++++ RECORDS FOR THIS TASK

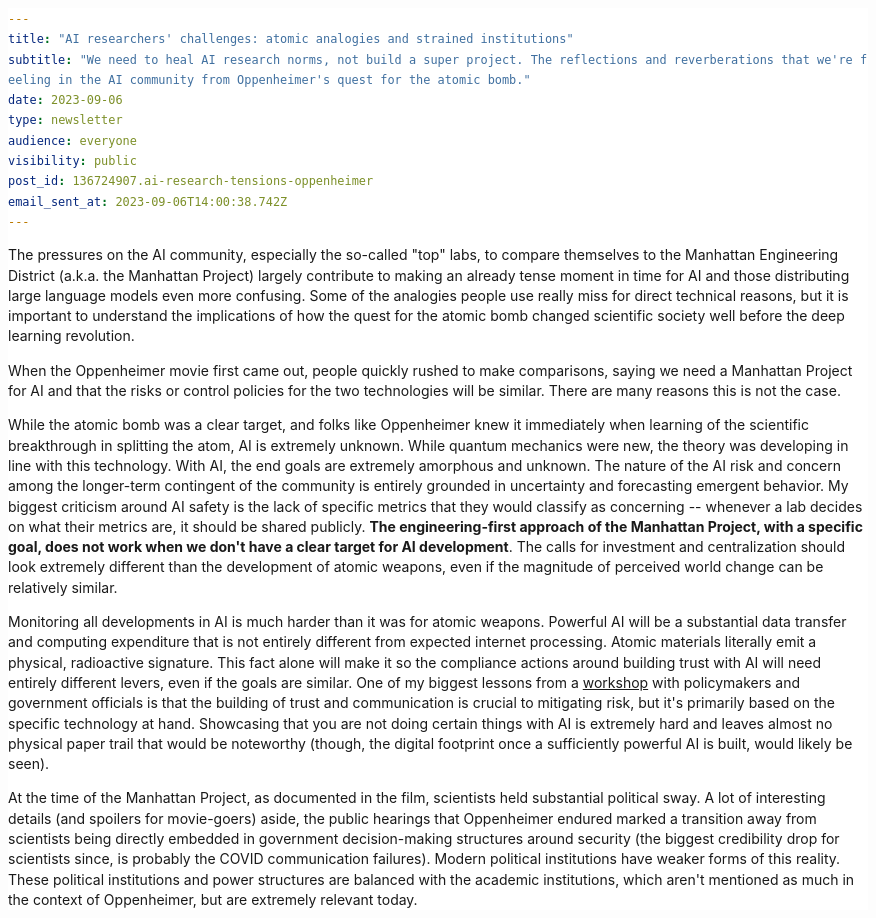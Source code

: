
 ```yaml
---
title: "AI researchers' challenges: atomic analogies and strained institutions"
subtitle: "We need to heal AI research norms, not build a super project. The reflections and reverberations that we're feeling in the AI community from Oppenheimer's quest for the atomic bomb."
date: 2023-09-06
type: newsletter
audience: everyone
visibility: public
post_id: 136724907.ai-research-tensions-oppenheimer
email_sent_at: 2023-09-06T14:00:38.742Z
---
```

The pressures on the AI community, especially the so-called \"top\" labs, to compare themselves to the Manhattan Engineering District (a.k.a. the Manhattan Project) largely contribute to making an already tense moment in time for AI and those distributing large language models even more confusing. Some of the analogies people use really miss for direct technical reasons, but it is important to understand the implications of how the quest for the atomic bomb changed scientific society well before the deep learning revolution.

When the Oppenheimer movie first came out, people quickly rushed to make comparisons, saying we need a Manhattan Project for AI and that the risks or control policies for the two technologies will be similar. There are many reasons this is not the case.

While the atomic bomb was a clear target, and folks like Oppenheimer knew it immediately when learning of the scientific breakthrough in splitting the atom, AI is extremely unknown. While quantum mechanics were new, the theory was developing in line with this technology. With AI, the end goals are extremely amorphous and unknown. The nature of the AI risk and concern among the longer-term contingent of the community is entirely grounded in uncertainty and forecasting emergent behavior. My biggest criticism around AI safety is the lack of specific metrics that they would classify as concerning \-- whenever a lab decides on what their metrics are, it should be shared publicly. **The engineering-first approach of the Manhattan Project, with a specific goal, does not work when we don\'t have a clear target for AI development**. The calls for investment and centralization should look extremely different than the development of atomic weapons, even if the magnitude of perceived world change can be relatively similar.

Monitoring all developments in AI is much harder than it was for atomic weapons. Powerful AI will be a substantial data transfer and computing expenditure that is not entirely different from expected internet processing. Atomic materials literally emit a physical, radioactive signature. This fact alone will make it so the compliance actions around building trust with AI will need entirely different levers, even if the goals are similar. One of my biggest lessons from a [workshop](https://arxiv.org/abs/2308.00862) with policymakers and government officials is that the building of trust and communication is crucial to mitigating risk, but it\'s primarily based on the specific technology at hand. Showcasing that you are not doing certain things with AI is extremely hard and leaves almost no physical paper trail that would be noteworthy (though, the digital footprint once a sufficiently powerful AI is built, would likely be seen).

At the time of the Manhattan Project, as documented in the film, scientists held substantial political sway. A lot of interesting details (and spoilers for movie-goers) aside, the public hearings that Oppenheimer endured marked a transition away from scientists being directly embedded in government decision-making structures around security (the biggest credibility drop for scientists since, is probably the COVID communication failures). Modern political institutions have weaker forms of this reality. These political institutions and power structures are balanced with the academic institutions, which aren\'t mentioned as much in the context of Oppenheimer, but are extremely relevant today.
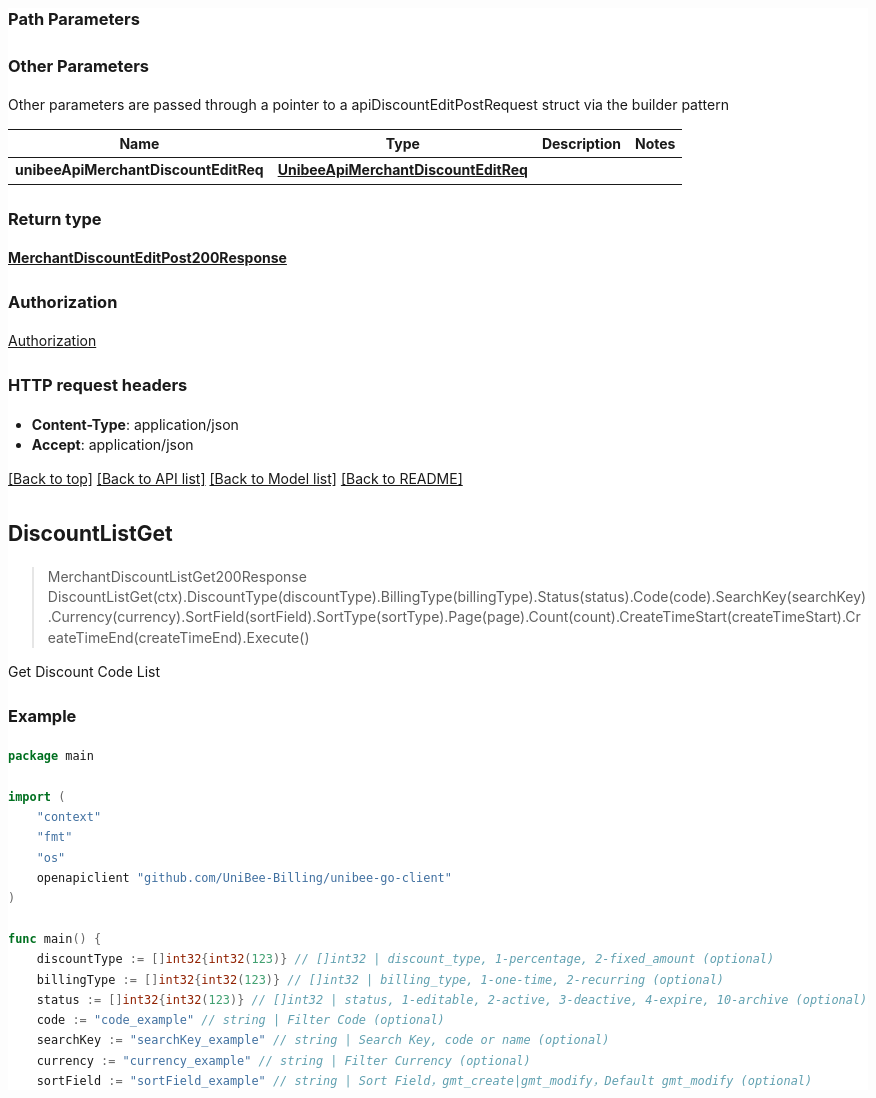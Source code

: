 ### Path Parameters



### Other Parameters

Other parameters are passed through a pointer to a apiDiscountEditPostRequest struct via the builder pattern


Name | Type | Description  | Notes
------------- | ------------- | ------------- | -------------
 **unibeeApiMerchantDiscountEditReq** | [**UnibeeApiMerchantDiscountEditReq**](UnibeeApiMerchantDiscountEditReq.md) |  | 

### Return type

[**MerchantDiscountEditPost200Response**](MerchantDiscountEditPost200Response.md)

### Authorization

[Authorization](../README.md#Authorization)

### HTTP request headers

- **Content-Type**: application/json
- **Accept**: application/json

[[Back to top]](#) [[Back to API list]](../README.md#documentation-for-api-endpoints)
[[Back to Model list]](../README.md#documentation-for-models)
[[Back to README]](../README.md)


## DiscountListGet

> MerchantDiscountListGet200Response DiscountListGet(ctx).DiscountType(discountType).BillingType(billingType).Status(status).Code(code).SearchKey(searchKey).Currency(currency).SortField(sortField).SortType(sortType).Page(page).Count(count).CreateTimeStart(createTimeStart).CreateTimeEnd(createTimeEnd).Execute()

Get Discount Code List



### Example

```go
package main

import (
	"context"
	"fmt"
	"os"
	openapiclient "github.com/UniBee-Billing/unibee-go-client"
)

func main() {
	discountType := []int32{int32(123)} // []int32 | discount_type, 1-percentage, 2-fixed_amount (optional)
	billingType := []int32{int32(123)} // []int32 | billing_type, 1-one-time, 2-recurring (optional)
	status := []int32{int32(123)} // []int32 | status, 1-editable, 2-active, 3-deactive, 4-expire, 10-archive (optional)
	code := "code_example" // string | Filter Code (optional)
	searchKey := "searchKey_example" // string | Search Key, code or name (optional)
	currency := "currency_example" // string | Filter Currency (optional)
	sortField := "sortField_example" // string | Sort Field，gmt_create|gmt_modify，Default gmt_modify (optional)
```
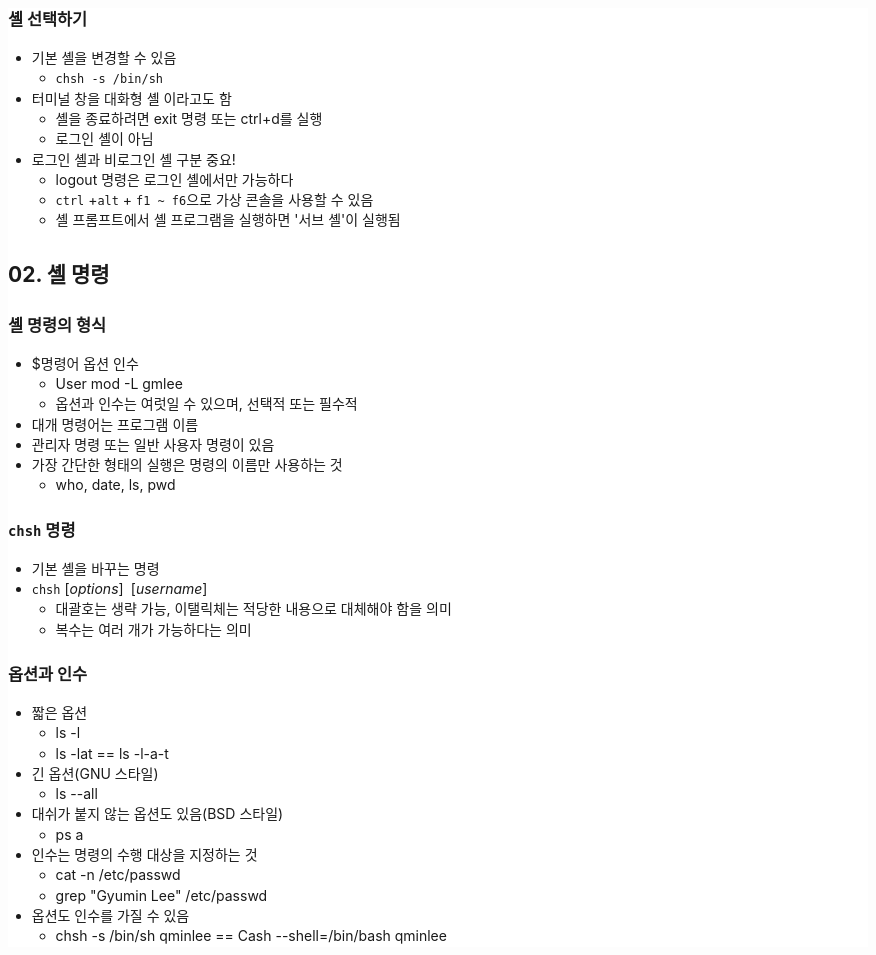 
### 셸 선택하기

- 기본 셸을 변경할 수 있음
  - `chsh -s /bin/sh`
- 터미널 창을 대화형 셸 이라고도 함
  - 셸을 종료하려면 exit 명령 또는 ctrl+d를 실행
  - 로그인 셸이 아님
- 로그인 셸과 비로그인 셸 구분 중요!
  - logout 명령은 로그인 셸에서만 가능하다
  - `ctrl` +`alt` + `f1 ~ f6`으로 가상 콘솔을 사용할 수 있음
  - 셸 프롬프트에서 셸 프로그램을 실행하면 '서브 셸'이 실행됨



## 02. 셸 명령

### 셸 명령의 형식

- $명령어 옵션 인수
  - User mod -L gmlee
  - 옵션과 인수는 여럿일 수 있으며, 선택적 또는 필수적
- 대개 명령어는 프로그램 이름
- 관리자 명령 또는 일반 사용자 명령이 있음
- 가장 간단한 형태의 실행은 명령의 이름만 사용하는 것
  - who, date, ls, pwd



### `chsh` 명령

- 기본 셸을 바꾸는 명령
- `chsh` [*options*]` `[*username*]
  - 대괄호는 생략 가능, 이탤릭체는 적당한 내용으로 대체해야 함을 의미
  - 복수는 여러 개가 가능하다는 의미



### 옵션과 인수

- 짧은 옵션
  - ls -l
  - ls -lat == ls -l-a-t
- 긴 옵션(GNU 스타일)
  - ls --all
- 대쉬가 붙지 않는 옵션도 있음(BSD 스타일)
  - ps a
- 인수는 명령의 수행 대상을 지정하는 것
  - cat -n /etc/passwd
  - grep "Gyumin Lee" /etc/passwd
- 옵션도 인수를 가질 수 있음
  - chsh -s /bin/sh qminlee == Cash --shell=/bin/bash qminlee


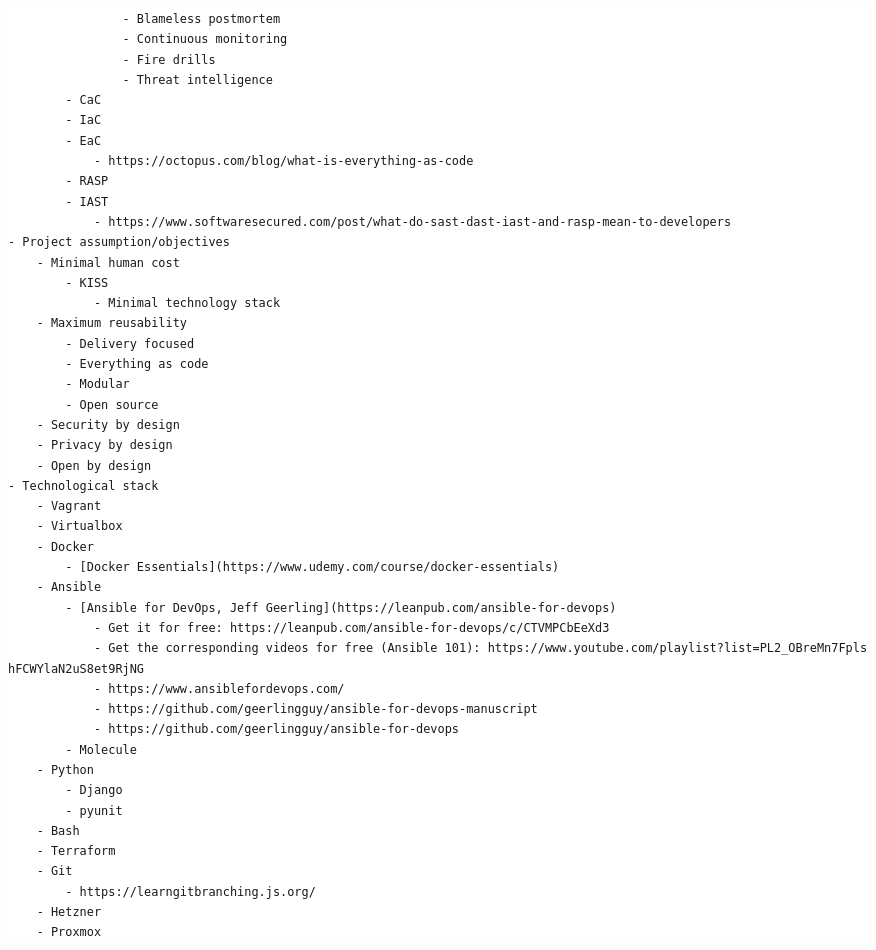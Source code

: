 					- Blameless postmortem
					- Continuous monitoring
					- Fire drills
					- Threat intelligence
			- CaC
			- IaC
			- EaC
				- https://octopus.com/blog/what-is-everything-as-code
			- RASP
			- IAST
				- https://www.softwaresecured.com/post/what-do-sast-dast-iast-and-rasp-mean-to-developers
	- Project assumption/objectives
		- Minimal human cost
			- KISS
				- Minimal technology stack
		- Maximum reusability
			- Delivery focused
			- Everything as code
			- Modular
			- Open source
		- Security by design
		- Privacy by design
		- Open by design
	- Technological stack
		- Vagrant
		- Virtualbox
		- Docker
			- [Docker Essentials](https://www.udemy.com/course/docker-essentials)
		- Ansible
			- [Ansible for DevOps, Jeff Geerling](https://leanpub.com/ansible-for-devops)
				- Get it for free: https://leanpub.com/ansible-for-devops/c/CTVMPCbEeXd3
				- Get the corresponding videos for free (Ansible 101): https://www.youtube.com/playlist?list=PL2_OBreMn7FplshFCWYlaN2uS8et9RjNG
				- https://www.ansiblefordevops.com/
				- https://github.com/geerlingguy/ansible-for-devops-manuscript
				- https://github.com/geerlingguy/ansible-for-devops
			- Molecule
		- Python
			- Django
			- pyunit
		- Bash
		- Terraform
		- Git
			- https://learngitbranching.js.org/
		- Hetzner
		- Proxmox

++++++++

● **EXERCISE INSTRUCTIONS**
The string "status" shows up in some lines of the listing. Copy each such line.

● **RESPONSE TO THE EXERCISE**
> MerchantDiscountListGet200Response DiscountListGet(ctx).DiscountType(discountType).BillingType(billingType).Status(status).Code(code).SearchKey(searchKey).Currency(currency).SortField(sortField).SortType(sortType).Page(page).Count(count).CreateTimeStart(createTimeStart).CreateTimeEnd(createTimeEnd).Execute()
	status := []int32{int32(123)} // []int32 | status, 1-editable, 2-active, 3-deactive, 4-expire, 10-archive (optional)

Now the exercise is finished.